Next-Generation Neo4j Hosting on AWS with GrapheneDB

Alberto Perdomo of GrapheneDB

Alberto Perdomo

Founder of GrapheneDB

Learn all about next-generation Neo4j hosting on Amazon Web Services (AWS) with GrapheneDB
GrapheneDB is a Bronze sponsor of GraphConnect San Francisco. Meet their team on October 13-14th at the Hyatt Regency SF.

With the Neo4j community gearing up for GraphConnect San Francisco – the most important event in the graph database ecosystem – we’d like to review the most notable recent improvements in Neo4j and GrapheneDB.

At GrapheneDB, we have been operating Neo4j databases in the cloud since 2013. We have seen first-hand how Neo4j has improved over time, enhancing its performance, stability and user-facing features.

Neo4j 3.0 was released earlier this year, and Neo4j 3.1 is likely to be released soon.

If you’re reading this and you haven’t started using Neo4j 3.0 yet, I encourage you to give it a try. Download the latest Neo4j 3.x release or take Neo4j 3.0 on GrapheneDB for a spin.

New in Neo4j


New Bolt Binary Protocol and Drivers

The new Bolt protocol is probably Neo4j’s most notable improvement since the introduction of the Neo4j Browser interface in Neo4j 2.0 and the graph query language Cypher. GrapheneDB supports Bolt out of the box on all Neo4j versions 3.0 and higher.

Bolt is a new, lightweight binary protocol that provides a blazing fast interface and aims to do so consistently, regardless of the programming language on the client side.

Before Bolt, JVM languages would benefit from top performance while others were treated as second-class citizens. With Bolt, everybody can enjoy a uniform, fast interface.

Neo4j 3.0 Language Drivers on the Bolt Protocol


High Performance over the Network

The use of persistent network connections in Bolt results in less time spent establishing new HTTP connections. In contrast to HTTP REST, the Bolt protocol requires session initialization, but after that, multiple queries can be sent within the same session.

The binary nature of Bolt’s protocol also provides a much smaller footprint than the JSON format used in the HTTP REST interface. In addition, query results are always streamed over the wire so the client can start fetching them as they are returned.

All of these characteristics of Bolt result in notable performance improvements compared to the Neo4j’s pre-existing REST API. If you’re ever had to hack solutions to achieve high throughputs in critical scenarios, like drop down to the Java API, use unmanaged server extensions, or run Neo4j in embedded mode, it’s safe to say that moving forward this way won’t be necessary anymore.

Officially Maintained Language Drivers

Alongside the release of Bolt, the Neo4j teams has also introduced a range of new language drivers that are now officially maintained. Because Bolt is an open protocol standard, there will always be numerous options when it comes to connecting an app or server to Neo4j.

Picking one of the official drivers means less friction in getting your app to integrate with Neo4j and less risk of running into complications when upgrading to future versions of Neo4j.

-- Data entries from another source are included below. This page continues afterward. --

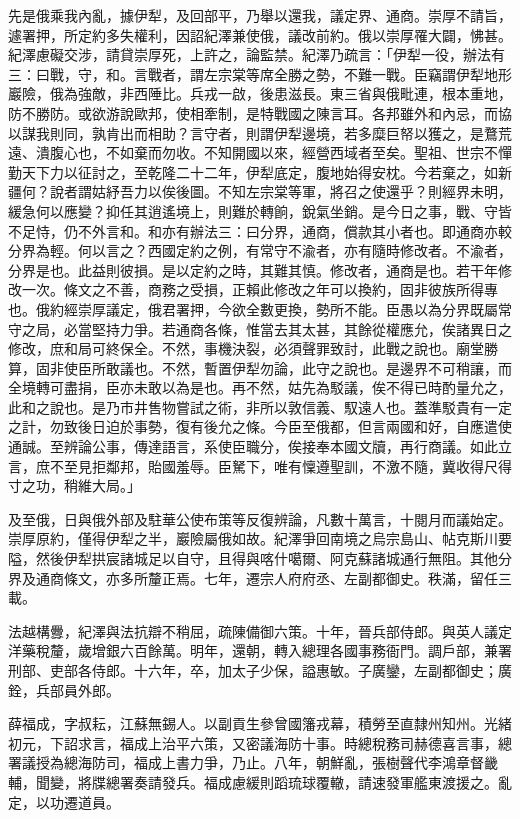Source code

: \begin{pinyinscope}
先是俄乘我內亂，據伊犁，及回部平，乃舉以還我，議定界、通商。崇厚不請旨，遽署押，所定約多失權利，因詔紀澤兼使俄，議改前約。俄以崇厚罹大闢，怫甚。紀澤慮礙交涉，請貸崇厚死，上許之，論監禁。紀澤乃疏言：「伊犁一役，辦法有三：曰戰，守，和。言戰者，謂左宗棠等席全勝之勢，不難一戰。臣竊謂伊犁地形巖險，俄為強敵，非西陲比。兵戎一啟，後患滋長。東三省與俄毗連，根本重地，防不勝防。或欲游說歐邦，使相牽制，是特戰國之陳言耳。各邦雖外和內忌，而協以謀我則同，孰肯出而相助？言守者，則謂伊犁邊境，若多糜巨帑以獲之，是鶩荒遠、潰腹心也，不如棄而勿收。不知開國以來，經營西域者至矣。聖祖、世宗不憚勤天下力以征討之，至乾隆二十二年，伊犁底定，腹地始得安枕。今若棄之，如新疆何？說者謂姑紓吾力以俟後圖。不知左宗棠等軍，將召之使還乎？則經界未明，緩急何以應變？抑任其逍遙境上，則難於轉餉，銳氣坐銷。是今日之事，戰、守皆不足恃，仍不外言和。和亦有辦法三：曰分界，通商，償款其小者也。即通商亦較分界為輕。何以言之？西國定約之例，有常守不渝者，亦有隨時修改者。不渝者，分界是也。此益則彼損。是以定約之時，其難其慎。修改者，通商是也。若干年修改一次。條文之不善，商務之受損，正賴此修改之年可以換約，固非彼族所得專也。俄約經崇厚議定，俄君署押，今欲全數更換，勢所不能。臣愚以為分界既屬常守之局，必當堅持力爭。若通商各條，惟當去其太甚，其餘從權應允，俟諸異日之修改，庶和局可終保全。不然，事機決裂，必須聲罪致討，此戰之說也。廟堂勝算，固非使臣所敢議也。不然，暫置伊犁勿論，此守之說也。是邊界不可稍讓，而全境轉可盡捐，臣亦未敢以為是也。再不然，姑先為駁議，俟不得已時酌量允之，此和之說也。是乃市井售物嘗試之術，非所以敦信義、馭遠人也。蓋準駁貴有一定之計，勿致後日迫於事勢，復有後允之條。今臣至俄都，但言兩國和好，自應遣使通誠。至辨論公事，傳達語言，系使臣職分，俟接奉本國文牘，再行商議。如此立言，庶不至見拒鄰邦，貽國羞辱。臣駑下，唯有懍遵聖訓，不激不隨，冀收得尺得寸之功，稍維大局。」

及至俄，日與俄外部及駐華公使布策等反復辨論，凡數十萬言，十閱月而議始定。崇厚原約，僅得伊犁之半，巖險屬俄如故。紀澤爭回南境之烏宗島山、帖克斯川要隘，然後伊犁拱宸諸城足以自守，且得與喀什噶爾、阿克蘇諸城通行無阻。其他分界及通商條文，亦多所釐正焉。七年，遷宗人府府丞、左副都御史。秩滿，留任三載。

法越構釁，紀澤與法抗辯不稍屈，疏陳備御六策。十年，晉兵部侍郎。與英人議定洋藥稅釐，歲增銀六百餘萬。明年，還朝，轉入總理各國事務衙門。調戶部，兼署刑部、吏部各侍郎。十六年，卒，加太子少保，謚惠敏。子廣鑾，左副都御史；廣銓，兵部員外郎。

薛福成，字叔耘，江蘇無錫人。以副貢生參曾國籓戎幕，積勞至直隸州知州。光緒初元，下詔求言，福成上治平六策，又密議海防十事。時總稅務司赫德喜言事，總署議授為總海防司，福成上書力爭，乃止。八年，朝鮮亂，張樹聲代李鴻章督畿輔，聞變，將牒總署奏請發兵。福成慮緩則蹈琉球覆轍，請速發軍艦東渡援之。亂定，以功遷道員。


\end{pinyinscope}
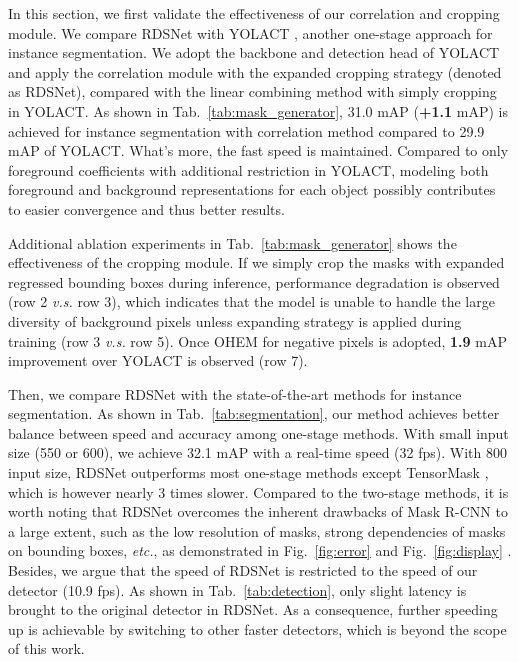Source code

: \documentclass[letterpaper]{article} \usepackage{aaai20}  \usepackage{times}  \usepackage{helvet} \usepackage{courier}  \usepackage[hyphens]{url}  \usepackage{graphicx} \urlstyle{rm} \def\UrlFont{\rm}  \usepackage{graphicx}  \frenchspacing  \setlength{\pdfpagewidth}{8.5in}  \setlength{\pdfpageheight}{11in}
\begin{document}
In this section, we first validate the effectiveness of our correlation and cropping module. We compare RDSNet with YOLACT \cite{dan2019yolact}, another one-stage approach for instance segmentation. We adopt the backbone and detection head of YOLACT and apply the correlation module with the expanded cropping strategy (denoted as RDSNet), compared with the linear combining method with simply cropping in YOLACT. As shown in Tab.~\ref{tab:mask_generator}, 31.0 mAP (\textbf{+1.1} mAP) is achieved for instance segmentation with correlation method compared to 29.9 mAP of YOLACT. What's more, the fast speed is maintained. Compared to only foreground coefficients with additional restriction in YOLACT, modeling both foreground and background representations for each object possibly contributes to easier convergence and thus better results.

Additional ablation experiments in Tab.~\ref{tab:mask_generator} shows the effectiveness of the cropping module. If we simply crop the masks with expanded regressed bounding boxes during inference, performance degradation is observed (row 2 \textit{v.s.} row 3), which indicates that the model is unable to handle the large diversity of background pixels unless expanding strategy is applied during training (row 3 \textit{v.s.} row 5). Once OHEM for negative pixels is adopted, \textbf{1.9} mAP improvement over YOLACT is observed (row 7).


Then, we compare RDSNet with the state-of-the-art methods for instance segmentation. As shown in Tab.~\ref{tab:segmentation}, our method achieves better balance between speed and accuracy among one-stage methods. With small input size (550 or 600), we achieve 32.1 mAP with a real-time speed (32 fps). With 800 input size, RDSNet outperforms most one-stage methods except TensorMask \cite{chen2019tensormask}, which is however nearly 3 times slower. Compared to the two-stage methods, it is worth noting that RDSNet overcomes the inherent drawbacks of Mask R-CNN \cite{he2017mask} to a large extent, such as the low resolution of masks, strong dependencies of masks on bounding boxes, \textit{etc.}, as demonstrated in Fig.~\ref{fig:error} and Fig.~\ref{fig:display} . Besides, we argue that the speed of RDSNet is restricted to the speed of our detector \cite{lin2017focal} (10.9 fps). As shown in Tab.~\ref{tab:detection}, only slight latency is brought to the original detector in RDSNet. As a consequence, further speeding up is achievable by switching to other faster detectors, which is beyond the scope of this work.
\end{document}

Other drivers will continue to deliver additional functionalities or interface flavors, which some developers might find convenient based on their preferences.

You can check out the list of currently available official drivers in the Neo4j developer documentation.

New in GrapheneDB


Stored Procedures

At GrapheneDB, we’ve always believed that the extensibility of Neo4j was one of its strengths. We have worked with many customers who have relied on unmanaged server extensions or plugins to extend Neo4j.

In addition to supporting Neo4j plugins and extensions for years, GrapheneDB also recently added support for custom stored procedures.

Custom stored procedures in Neo4j on GrapheneDB


With stored procedures, users can now extend Neo4j by writing custom code that can be invoked directly from Cypher. This opens up many opportunities.

Whereas plugins and extensions previously required separate HTTP REST requests and responses, users can now benefit from one single interface, and fully integrated custom logic within Cypher.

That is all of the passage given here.